DATA FOR THE TASK below:
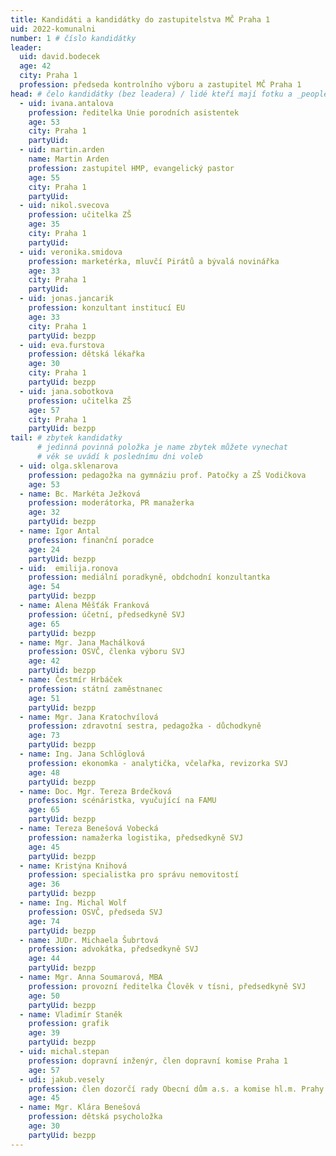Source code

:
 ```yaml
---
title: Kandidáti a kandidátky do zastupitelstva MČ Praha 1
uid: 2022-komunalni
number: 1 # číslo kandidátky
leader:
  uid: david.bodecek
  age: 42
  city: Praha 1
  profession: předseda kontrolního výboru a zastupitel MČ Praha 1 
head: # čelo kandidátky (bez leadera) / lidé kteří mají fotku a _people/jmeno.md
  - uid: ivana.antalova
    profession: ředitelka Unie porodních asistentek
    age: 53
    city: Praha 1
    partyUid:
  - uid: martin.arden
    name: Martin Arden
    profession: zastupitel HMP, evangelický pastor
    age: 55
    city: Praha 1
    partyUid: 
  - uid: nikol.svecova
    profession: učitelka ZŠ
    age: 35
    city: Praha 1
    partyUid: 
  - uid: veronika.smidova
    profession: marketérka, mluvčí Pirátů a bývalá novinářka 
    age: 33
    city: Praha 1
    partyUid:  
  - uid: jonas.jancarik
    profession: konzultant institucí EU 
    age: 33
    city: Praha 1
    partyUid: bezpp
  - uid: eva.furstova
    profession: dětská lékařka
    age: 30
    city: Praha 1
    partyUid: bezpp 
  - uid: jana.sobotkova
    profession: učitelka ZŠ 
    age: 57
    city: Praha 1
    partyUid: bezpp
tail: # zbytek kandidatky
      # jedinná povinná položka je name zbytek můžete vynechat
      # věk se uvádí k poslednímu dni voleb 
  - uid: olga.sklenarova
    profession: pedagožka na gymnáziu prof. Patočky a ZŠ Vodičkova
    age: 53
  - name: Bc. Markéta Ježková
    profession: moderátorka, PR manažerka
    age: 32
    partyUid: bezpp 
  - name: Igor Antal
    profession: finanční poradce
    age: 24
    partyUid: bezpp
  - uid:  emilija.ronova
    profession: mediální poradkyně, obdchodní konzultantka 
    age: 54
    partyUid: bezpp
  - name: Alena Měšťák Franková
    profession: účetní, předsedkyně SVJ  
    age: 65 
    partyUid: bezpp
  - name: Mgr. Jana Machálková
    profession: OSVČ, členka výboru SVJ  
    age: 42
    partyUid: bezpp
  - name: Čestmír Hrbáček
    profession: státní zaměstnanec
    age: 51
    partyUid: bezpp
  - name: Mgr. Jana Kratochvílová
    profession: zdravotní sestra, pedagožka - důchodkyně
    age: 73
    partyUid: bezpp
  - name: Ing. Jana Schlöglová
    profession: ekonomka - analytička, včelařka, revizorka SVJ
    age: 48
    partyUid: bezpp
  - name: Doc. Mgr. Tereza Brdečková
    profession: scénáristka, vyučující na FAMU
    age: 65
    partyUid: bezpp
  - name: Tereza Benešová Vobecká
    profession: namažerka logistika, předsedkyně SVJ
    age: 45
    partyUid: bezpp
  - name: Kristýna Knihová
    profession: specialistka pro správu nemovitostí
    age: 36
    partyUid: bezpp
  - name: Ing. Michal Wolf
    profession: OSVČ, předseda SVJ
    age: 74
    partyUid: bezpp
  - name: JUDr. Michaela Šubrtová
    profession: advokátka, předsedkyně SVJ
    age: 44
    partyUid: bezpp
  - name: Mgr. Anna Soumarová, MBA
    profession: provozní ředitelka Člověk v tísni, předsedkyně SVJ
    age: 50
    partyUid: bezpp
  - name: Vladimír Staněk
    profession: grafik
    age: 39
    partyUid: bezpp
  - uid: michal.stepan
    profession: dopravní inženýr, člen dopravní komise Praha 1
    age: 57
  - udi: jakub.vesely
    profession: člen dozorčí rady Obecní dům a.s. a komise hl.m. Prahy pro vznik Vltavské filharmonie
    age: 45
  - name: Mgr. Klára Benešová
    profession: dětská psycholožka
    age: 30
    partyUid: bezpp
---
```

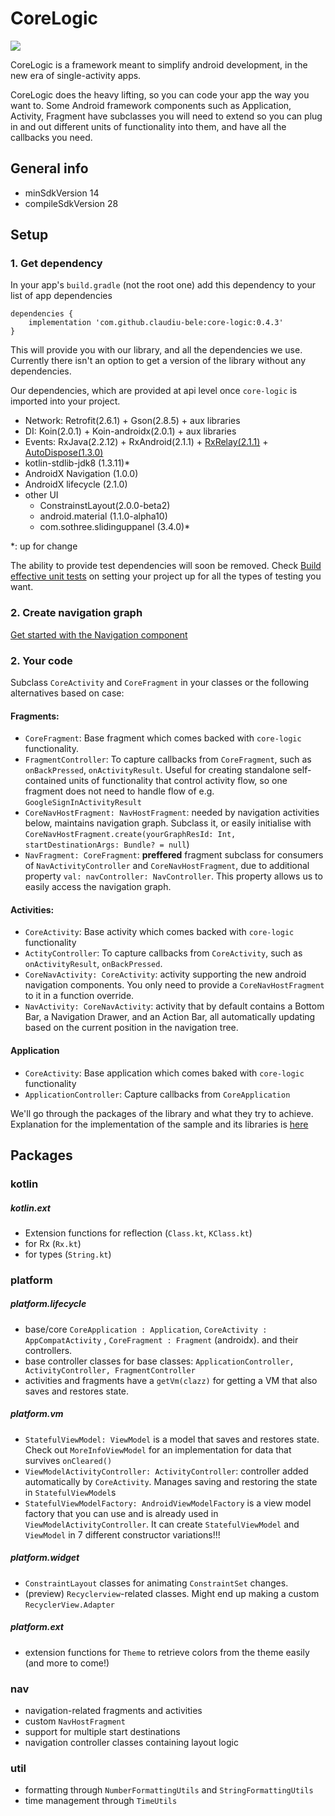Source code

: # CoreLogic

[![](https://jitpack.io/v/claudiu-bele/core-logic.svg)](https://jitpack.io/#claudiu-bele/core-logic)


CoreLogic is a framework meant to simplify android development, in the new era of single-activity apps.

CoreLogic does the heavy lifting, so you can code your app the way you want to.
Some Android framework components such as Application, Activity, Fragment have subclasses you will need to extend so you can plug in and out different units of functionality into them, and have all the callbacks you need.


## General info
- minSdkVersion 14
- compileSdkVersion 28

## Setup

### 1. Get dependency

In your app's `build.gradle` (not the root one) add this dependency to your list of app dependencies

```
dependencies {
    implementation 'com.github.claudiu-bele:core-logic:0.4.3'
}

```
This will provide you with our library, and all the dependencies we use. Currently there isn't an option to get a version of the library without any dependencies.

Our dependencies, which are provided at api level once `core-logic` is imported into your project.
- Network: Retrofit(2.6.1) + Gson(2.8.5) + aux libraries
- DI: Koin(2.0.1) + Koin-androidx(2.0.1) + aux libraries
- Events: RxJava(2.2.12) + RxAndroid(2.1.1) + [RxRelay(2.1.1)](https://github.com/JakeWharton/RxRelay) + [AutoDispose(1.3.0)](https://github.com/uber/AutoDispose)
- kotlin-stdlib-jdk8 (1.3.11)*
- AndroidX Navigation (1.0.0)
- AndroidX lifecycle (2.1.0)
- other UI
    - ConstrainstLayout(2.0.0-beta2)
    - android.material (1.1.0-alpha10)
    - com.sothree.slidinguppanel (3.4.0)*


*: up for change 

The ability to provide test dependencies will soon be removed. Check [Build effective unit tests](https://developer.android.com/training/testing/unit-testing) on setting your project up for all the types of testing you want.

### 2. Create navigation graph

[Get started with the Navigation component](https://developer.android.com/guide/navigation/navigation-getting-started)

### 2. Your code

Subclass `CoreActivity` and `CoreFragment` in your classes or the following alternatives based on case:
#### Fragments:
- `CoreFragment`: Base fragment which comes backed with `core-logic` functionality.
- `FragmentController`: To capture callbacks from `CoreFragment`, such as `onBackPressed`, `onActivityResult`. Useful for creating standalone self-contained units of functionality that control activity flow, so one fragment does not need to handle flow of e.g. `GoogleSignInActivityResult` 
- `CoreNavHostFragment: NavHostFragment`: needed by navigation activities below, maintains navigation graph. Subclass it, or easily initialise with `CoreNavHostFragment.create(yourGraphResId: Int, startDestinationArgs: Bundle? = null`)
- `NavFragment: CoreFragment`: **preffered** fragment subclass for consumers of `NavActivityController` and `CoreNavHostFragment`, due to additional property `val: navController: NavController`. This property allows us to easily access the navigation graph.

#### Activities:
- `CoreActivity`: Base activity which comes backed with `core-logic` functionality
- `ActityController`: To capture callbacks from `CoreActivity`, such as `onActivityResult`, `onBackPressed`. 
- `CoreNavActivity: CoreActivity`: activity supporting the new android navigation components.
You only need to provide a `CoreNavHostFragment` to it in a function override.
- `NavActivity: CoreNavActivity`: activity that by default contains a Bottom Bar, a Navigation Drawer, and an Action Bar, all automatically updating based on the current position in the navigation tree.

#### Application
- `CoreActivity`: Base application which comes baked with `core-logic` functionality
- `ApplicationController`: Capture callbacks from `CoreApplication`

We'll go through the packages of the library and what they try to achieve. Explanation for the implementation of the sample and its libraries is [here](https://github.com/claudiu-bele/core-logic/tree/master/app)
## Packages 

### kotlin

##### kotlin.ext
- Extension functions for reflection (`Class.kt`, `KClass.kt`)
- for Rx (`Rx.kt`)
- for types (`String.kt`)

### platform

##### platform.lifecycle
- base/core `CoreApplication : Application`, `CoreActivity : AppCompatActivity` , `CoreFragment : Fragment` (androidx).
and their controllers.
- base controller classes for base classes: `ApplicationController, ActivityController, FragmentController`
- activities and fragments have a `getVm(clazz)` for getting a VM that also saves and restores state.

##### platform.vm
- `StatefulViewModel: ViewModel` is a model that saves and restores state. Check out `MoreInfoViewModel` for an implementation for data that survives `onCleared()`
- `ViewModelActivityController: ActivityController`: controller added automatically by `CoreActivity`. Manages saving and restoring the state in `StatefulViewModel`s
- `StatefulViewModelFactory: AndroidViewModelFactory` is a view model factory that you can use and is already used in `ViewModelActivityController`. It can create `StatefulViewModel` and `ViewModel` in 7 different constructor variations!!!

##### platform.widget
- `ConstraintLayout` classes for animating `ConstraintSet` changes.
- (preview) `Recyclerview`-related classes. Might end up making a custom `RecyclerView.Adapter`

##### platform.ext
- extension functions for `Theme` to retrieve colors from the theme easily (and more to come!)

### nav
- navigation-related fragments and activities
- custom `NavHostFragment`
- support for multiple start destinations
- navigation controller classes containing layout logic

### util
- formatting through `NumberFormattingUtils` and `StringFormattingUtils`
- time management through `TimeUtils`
End of DATA FOR THE TASK.
YOUR INSTRUCTIONS
Work out how many lines of the entries include the word "lifecycle", and respond with that number and nothing more.

SOLVED EXERCISE
2